"""

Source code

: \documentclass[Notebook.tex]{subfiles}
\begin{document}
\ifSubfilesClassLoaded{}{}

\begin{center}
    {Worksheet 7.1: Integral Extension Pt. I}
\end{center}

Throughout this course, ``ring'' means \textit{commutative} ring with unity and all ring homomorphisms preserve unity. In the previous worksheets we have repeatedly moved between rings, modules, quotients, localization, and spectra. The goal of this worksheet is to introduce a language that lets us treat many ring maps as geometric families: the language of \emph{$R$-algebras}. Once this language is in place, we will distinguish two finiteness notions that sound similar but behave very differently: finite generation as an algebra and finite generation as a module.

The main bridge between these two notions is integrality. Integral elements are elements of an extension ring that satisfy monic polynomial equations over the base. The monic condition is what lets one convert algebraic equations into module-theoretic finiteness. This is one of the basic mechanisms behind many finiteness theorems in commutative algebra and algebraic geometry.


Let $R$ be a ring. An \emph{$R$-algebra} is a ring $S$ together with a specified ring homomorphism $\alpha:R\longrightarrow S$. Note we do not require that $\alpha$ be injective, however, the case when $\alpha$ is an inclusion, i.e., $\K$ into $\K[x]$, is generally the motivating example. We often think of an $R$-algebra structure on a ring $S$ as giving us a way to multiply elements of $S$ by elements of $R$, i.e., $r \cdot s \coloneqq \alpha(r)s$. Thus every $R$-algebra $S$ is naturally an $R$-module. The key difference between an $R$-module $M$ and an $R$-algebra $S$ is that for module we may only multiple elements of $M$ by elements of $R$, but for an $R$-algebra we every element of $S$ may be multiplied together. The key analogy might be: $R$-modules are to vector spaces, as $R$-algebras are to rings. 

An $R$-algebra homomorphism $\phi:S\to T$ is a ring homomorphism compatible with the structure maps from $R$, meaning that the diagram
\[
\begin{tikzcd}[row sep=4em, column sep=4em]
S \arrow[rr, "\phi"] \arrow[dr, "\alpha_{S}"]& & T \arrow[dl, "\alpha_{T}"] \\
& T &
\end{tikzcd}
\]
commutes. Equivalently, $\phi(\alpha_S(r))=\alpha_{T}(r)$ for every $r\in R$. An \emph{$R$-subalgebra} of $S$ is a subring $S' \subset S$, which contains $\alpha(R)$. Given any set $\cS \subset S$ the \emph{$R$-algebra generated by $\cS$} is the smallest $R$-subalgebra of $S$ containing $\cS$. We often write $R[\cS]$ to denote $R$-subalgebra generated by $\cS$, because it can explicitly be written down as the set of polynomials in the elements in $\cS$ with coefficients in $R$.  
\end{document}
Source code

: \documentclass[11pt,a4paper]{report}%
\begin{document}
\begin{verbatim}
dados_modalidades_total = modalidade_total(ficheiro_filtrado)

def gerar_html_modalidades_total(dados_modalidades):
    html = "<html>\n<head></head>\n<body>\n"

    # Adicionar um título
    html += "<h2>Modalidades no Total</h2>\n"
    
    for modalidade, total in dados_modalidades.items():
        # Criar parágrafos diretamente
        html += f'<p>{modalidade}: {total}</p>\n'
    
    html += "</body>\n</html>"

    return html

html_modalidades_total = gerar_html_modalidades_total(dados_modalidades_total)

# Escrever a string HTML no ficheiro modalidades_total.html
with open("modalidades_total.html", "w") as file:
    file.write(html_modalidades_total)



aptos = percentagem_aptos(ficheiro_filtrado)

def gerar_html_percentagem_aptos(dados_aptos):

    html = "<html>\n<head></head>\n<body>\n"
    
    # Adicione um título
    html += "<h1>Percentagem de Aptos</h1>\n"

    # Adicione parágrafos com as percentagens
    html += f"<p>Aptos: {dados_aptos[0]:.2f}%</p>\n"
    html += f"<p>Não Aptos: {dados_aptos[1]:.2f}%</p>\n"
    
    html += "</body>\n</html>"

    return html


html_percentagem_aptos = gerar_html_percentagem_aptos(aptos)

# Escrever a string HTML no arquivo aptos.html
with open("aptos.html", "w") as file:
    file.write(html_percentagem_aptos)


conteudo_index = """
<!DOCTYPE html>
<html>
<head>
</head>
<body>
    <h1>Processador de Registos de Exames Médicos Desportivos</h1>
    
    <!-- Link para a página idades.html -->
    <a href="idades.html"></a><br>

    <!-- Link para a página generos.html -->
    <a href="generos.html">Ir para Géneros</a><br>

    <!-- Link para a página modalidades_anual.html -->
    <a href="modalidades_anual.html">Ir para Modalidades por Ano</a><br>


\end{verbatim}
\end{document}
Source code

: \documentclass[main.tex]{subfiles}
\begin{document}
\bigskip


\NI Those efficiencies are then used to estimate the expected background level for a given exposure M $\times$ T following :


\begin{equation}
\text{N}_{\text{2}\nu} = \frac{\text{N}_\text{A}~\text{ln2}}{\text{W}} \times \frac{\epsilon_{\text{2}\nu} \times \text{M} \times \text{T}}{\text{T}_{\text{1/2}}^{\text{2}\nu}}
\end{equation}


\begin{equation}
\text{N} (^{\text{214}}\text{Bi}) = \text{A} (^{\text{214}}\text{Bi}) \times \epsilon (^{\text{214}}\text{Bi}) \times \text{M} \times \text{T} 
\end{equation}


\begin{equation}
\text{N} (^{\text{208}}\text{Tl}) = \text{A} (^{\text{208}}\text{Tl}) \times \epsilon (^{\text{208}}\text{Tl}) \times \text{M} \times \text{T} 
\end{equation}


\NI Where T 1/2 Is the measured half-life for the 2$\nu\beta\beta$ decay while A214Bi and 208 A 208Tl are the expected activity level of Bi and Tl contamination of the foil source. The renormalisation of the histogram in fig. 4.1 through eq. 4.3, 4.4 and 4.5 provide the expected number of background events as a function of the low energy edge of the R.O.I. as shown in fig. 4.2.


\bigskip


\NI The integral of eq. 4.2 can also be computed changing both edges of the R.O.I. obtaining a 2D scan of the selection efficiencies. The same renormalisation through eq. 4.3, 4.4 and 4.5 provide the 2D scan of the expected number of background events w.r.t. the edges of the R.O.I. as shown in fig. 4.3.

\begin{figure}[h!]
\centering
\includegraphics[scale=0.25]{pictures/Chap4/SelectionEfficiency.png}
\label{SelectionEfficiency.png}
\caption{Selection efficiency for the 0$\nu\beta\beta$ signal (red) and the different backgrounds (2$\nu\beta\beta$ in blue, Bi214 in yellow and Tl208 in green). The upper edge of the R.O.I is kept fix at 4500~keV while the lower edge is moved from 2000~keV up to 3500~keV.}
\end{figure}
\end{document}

"""

### PROBLEM DESCRIPTION
Please work out how many lines of the listing hold the word "maps" and reply with only that number.

### ANSWER TO THIS EXERCISE
2